Depuis le 20 avril 2026, la Tour Mohammed VI accueille le Waldorf Astoria Rabat Salé, nouvelle adresse hôtelière de prestige installée dans le plus haut bâtiment du Maroc. Parmi les offres de restauration associées à cet établissement figure Aldabaran, restaurant signé Alain Ducasse, présenté comme l’un des points forts gastronomiques du projet.
L’ouverture d’Aldabaran intervient dans un cadre précis : celui de la mise en service progressive de la Tour Mohammed VI comme complexe mêlant hôtellerie, restauration, bien-être, bureaux et espaces résidentiels. Le restaurant est situé dans les étages supérieurs de l’édifice, avec une vue sur Rabat, Salé, la vallée du Bouregreg et l’Atlantique.

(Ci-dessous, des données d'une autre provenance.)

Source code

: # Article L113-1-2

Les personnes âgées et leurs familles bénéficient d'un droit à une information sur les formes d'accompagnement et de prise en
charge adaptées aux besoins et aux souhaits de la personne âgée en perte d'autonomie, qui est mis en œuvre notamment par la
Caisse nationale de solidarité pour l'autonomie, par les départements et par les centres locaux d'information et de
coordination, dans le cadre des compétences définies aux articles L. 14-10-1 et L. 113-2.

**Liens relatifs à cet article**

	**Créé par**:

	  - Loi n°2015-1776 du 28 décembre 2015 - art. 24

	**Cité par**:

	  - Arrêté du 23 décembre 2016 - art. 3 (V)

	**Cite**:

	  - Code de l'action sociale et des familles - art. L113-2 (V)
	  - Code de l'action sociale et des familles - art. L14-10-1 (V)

La proposition culinaire d’Aldabaran s’inscrit dans l’univers méditerranéen revendiqué par Alain Ducasse, avec une inspiration Riviera et une carte orientée vers des produits de prestige. Le décor du restaurant fait référence à la damasquinerie marocaine, dans une volonté d’associer signature internationale et éléments artisanaux locaux.
Le Waldorf Astoria Rabat Salé compte 55 chambres et suites. L’aménagement intérieur a été confié à Pierre-Yves Rochon, avec une mise en avant de matériaux et savoir-faire marocains comme le stuc, la dinanderie et le zellige. L’hôtel abrite également une importante collection privée d’art, estimée à près de 7.000 œuvres.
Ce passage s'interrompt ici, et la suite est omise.